● **Problem details**
Give again, exactly as written, each line of the material below starting at the line that contains "Anko supports the" and ending at the line that contains "less than rhs". Both ends count, and no other line does.

● **Raw data**

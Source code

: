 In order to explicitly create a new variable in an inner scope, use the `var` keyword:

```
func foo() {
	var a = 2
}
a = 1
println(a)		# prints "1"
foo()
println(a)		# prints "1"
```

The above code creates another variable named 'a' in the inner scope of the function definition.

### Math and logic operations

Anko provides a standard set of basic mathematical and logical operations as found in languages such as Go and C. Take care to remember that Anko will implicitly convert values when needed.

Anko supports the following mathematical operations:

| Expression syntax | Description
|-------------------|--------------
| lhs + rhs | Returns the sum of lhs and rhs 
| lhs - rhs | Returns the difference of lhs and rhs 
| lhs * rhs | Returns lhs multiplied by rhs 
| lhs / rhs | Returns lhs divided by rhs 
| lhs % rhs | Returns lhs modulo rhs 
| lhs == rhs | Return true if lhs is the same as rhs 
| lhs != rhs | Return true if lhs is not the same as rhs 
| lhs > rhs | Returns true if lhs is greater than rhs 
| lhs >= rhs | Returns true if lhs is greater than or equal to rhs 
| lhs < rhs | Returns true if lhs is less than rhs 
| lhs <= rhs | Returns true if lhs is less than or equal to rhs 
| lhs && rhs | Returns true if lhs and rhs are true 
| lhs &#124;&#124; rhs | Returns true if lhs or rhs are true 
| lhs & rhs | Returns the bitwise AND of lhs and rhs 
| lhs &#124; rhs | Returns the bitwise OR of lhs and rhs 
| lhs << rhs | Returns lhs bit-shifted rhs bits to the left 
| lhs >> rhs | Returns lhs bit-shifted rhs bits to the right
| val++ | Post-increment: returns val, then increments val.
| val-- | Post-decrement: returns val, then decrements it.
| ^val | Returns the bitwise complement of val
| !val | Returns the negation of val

● **Written response**
Anko supports the following mathematical operations:

| Expression syntax | Description
|-------------------|--------------
| lhs + rhs | Returns the sum of lhs and rhs 
| lhs - rhs | Returns the difference of lhs and rhs 
| lhs * rhs | Returns lhs multiplied by rhs 
| lhs / rhs | Returns lhs divided by rhs 
| lhs % rhs | Returns lhs modulo rhs 
| lhs == rhs | Return true if lhs is the same as rhs 
| lhs != rhs | Return true if lhs is not the same as rhs 
| lhs > rhs | Returns true if lhs is greater than rhs 
| lhs >= rhs | Returns true if lhs is greater than or equal to rhs 
| lhs < rhs | Returns true if lhs is less than rhs 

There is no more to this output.